After a few years, that initial post-graduation glow may have dimmed somewhat once the realities of your work life became apparent, even if you landed your dream job right away. You may have experienced compassion fatigue or burnout, or perhaps you were subjected to bullying, incivility or just the garden-variety gruffness of more experienced nurses.
Aside from those situations, you may have simply arrived at the disappointing realisation that you are feeling disenchanted with the profession you thought you were going to love forever. No matter how it happened, perhaps one day you could sense very clearly that the glow was gone.
Sometimes it’s not that you’ve been bullied or become disenchanted with nursing; you may, in fact, just feel that you’ve lost your way. You’re not super unhappy, burned out, or feeling mistreated by your colleagues. Your employer is attentive, and the salary and benefits are acceptable. Still, something doesn’t feel quite right.
Losing your way in nursing can translate into a feeling that you’ve accomplished all you can in a particular corner of the profession and you have no idea what else is possible.
Or perhaps, since graduating 15 years ago, you’ve gotten married, had three children, bought a farmhouse and started growing organic food on your little plot of land. Now that you’ve settled into married life with children and a homestead, working in the emergency department no longer calls your name and you’d prefer to work in some less adrenaline-soaked milieu.
Losing your way doesn’t always need to be characterized as bad. Dorothy lost her way in The Wizard of Oz, but she met some awesome friends and found The Emerald City in her own sweet time. But you see, Dorothy had the clarity of purpose - she needed to get to the city and meet the Wizard of Oz - and that was the driving force behind her journey.
When your nursing career clarity of purpose has diminished enough to make you realise that change must occur, there are steps to take in order to bring things back into focus.
In a SWOT analysis, you assess and record the strengths, weaknesses, opportunities and threats that define you and your career. You may realise that the group of nurses you drink with every Thursday have become a negative influence and are threatening your ability to grow, as they seem to just enjoy complaining. Meanwhile, a strength may be that you see those nurses as deleterious and have identified a LinkedIn group and local nurse meet-up where members focus on positive career change.
You can request informational interviews with other nurses who do things that interest you in order to gain an understanding of what their work entails. Learning about other areas of nursing can help you to cross things off your list that you’d never do, and circle the intriguing things that seem worth exploring further.
A career coach or counsellor can help you focus and assess your options. You can also seek a mentor among your peers, your former professors or preceptors, or perhaps from a nursing organisation you belong to or join.

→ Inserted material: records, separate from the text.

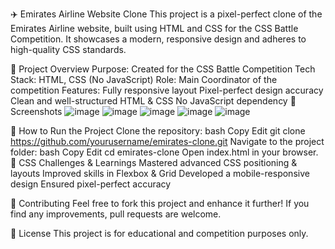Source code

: ✈️ Emirates Airline Website Clone
This project is a pixel-perfect clone of the Emirates Airline website, built using HTML and CSS for the CSS Battle Competition. It showcases a modern, responsive design and adheres to high-quality CSS standards.

🎯 Project Overview
Purpose: Created for the CSS Battle Competition
Tech Stack: HTML, CSS (No JavaScript)
Role: Main Coordinator of the competition
Features:
Fully responsive layout
Pixel-perfect design accuracy
Clean and well-structured HTML & CSS
No JavaScript dependency
📸 Screenshots
![image](https://github.com/user-attachments/assets/01bc9753-1cce-4fd9-810e-6ba8577ec1ae)
![image](https://github.com/user-attachments/assets/23da4340-44fa-423b-817c-e8d5e7eb70cb)
![image](https://github.com/user-attachments/assets/457de4fd-ffbe-4e71-973c-5db9dd2e4a88)
![image](https://github.com/user-attachments/assets/595d7530-0094-4c29-8792-fc4d472b98c8)
![image](https://github.com/user-attachments/assets/e6696fc1-4675-43e6-b371-4bf8de02270d)





🚀 How to Run the Project
Clone the repository:
bash
Copy
Edit
git clone https://github.com/yourusername/emirates-clone.git
Navigate to the project folder:
bash
Copy
Edit
cd emirates-clone
Open index.html in your browser.
🎨 CSS Challenges & Learnings
Mastered advanced CSS positioning & layouts
Improved skills in Flexbox & Grid
Developed a mobile-responsive design
Ensured pixel-perfect accuracy


🌟 Contributing
Feel free to fork this project and enhance it further! If you find any improvements, pull requests are welcome.

📜 License
This project is for educational and competition purposes only.
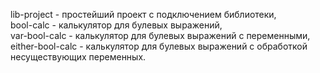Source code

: lib-project - простейший проект с подключением библиотеки,\
bool-calc - калькулятор для булевых выражений,\
var-bool-calc - калькулятор для булевых выражений с переменными,\
either-bool-calc - калькулятор для булевых выражений с обработкой несуществующих переменных.

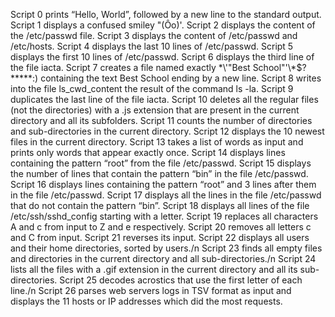 Script 0 prints “Hello, World”, followed by a new line to the standard output.
Script 1 displays a confused smiley "(Ôo)'.
Script 2 displays the content of the /etc/passwd file.
Script 3 displays the content of /etc/passwd and /etc/hosts.
Script 4 displays the last 10 lines of /etc/passwd.
Script 5 displays the first 10 lines of /etc/passwd.
Script 6 displays the third line of the file iacta.
Script 7 creates a file named exactly \*\\'"Best School"\'\\*$\?\*\*\*\*\*:) containing the text Best School ending by a new line.
Script 8 writes into the file ls_cwd_content the result of the command ls -la.
Script 9 duplicates the last line of the file iacta.
Script 10 deletes all the regular files (not the directories) with a .js extension that are present in the current directory and all its subfolders.
Script 11 counts the number of directories and sub-directories in the current directory.
Script 12 displays the 10 newest files in the current directory.
Script 13 takes a list of words as input and prints only words that appear exactly once.
Script 14 displays lines containing the pattern “root” from the file /etc/passwd.
Script 15 displays the number of lines that contain the pattern “bin” in the file /etc/passwd.
Script 16 displays lines containing the pattern “root” and 3 lines after them in the file /etc/passwd.
Script 17 displays all the lines in the file /etc/passwd that do not contain the pattern “bin”.
Script 18 displays all lines of the file /etc/ssh/sshd_config starting with a letter.
Script 19 replaces all characters A and c from input to Z and e respectively.
Script 20 removes all letters c and C from input.
Script 21 reverses its input.
Script 22 displays all users and their home directories, sorted by users./n
Script 23 finds all empty files and directories in the current directory and all sub-directories./n
Script 24 lists all the files with a .gif extension in the current directory and all its sub-directories.
Script 25 decodes acrostics that use the first letter of each line./n
Script 26 parses web servers logs in TSV format as input and displays the 11 hosts or IP addresses which did the most requests.
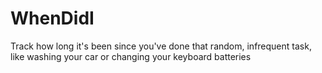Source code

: # WhenDidI
Track how long it's been since you've done that random, infrequent task, like washing your car or changing your keyboard batteries
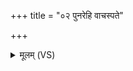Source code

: +++
title = "०२ पुनरेहि वाचस्पते"

+++
<details><summary>मूलम् (VS)</summary>

पुन॒रेहि॑ वाचस्पते दे॒वेन॒ मन॑सा स॒ह। वसो॑ष्पते॒ नि र॑मय॒ मय्ये॒वास्तु॒ मयि॑ श्रु॒तम् ॥
</details>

Podcasts, blogs, social media and other nursing-related platforms offer plenty of valuable content, and many nurses have written books about their experiences that offer advice for other nurses in search of meaning or purpose. Specialised nursing groups on LinkedIn and Facebook are populated with interesting people who are willing to connect with and support other nurses, and there’s much to say for the power of community when you feel isolated.
Spend time with nurses who are inspiring and forward-thinking, seek out channels of helpful information, be honest with yourself about what you want and don’t be afraid to hire a career professional for support.
Just because you can’t see the Emerald City right now doesn’t mean it’s not there, so seek out your own friends along the road of nursing and find your new professional place to call home.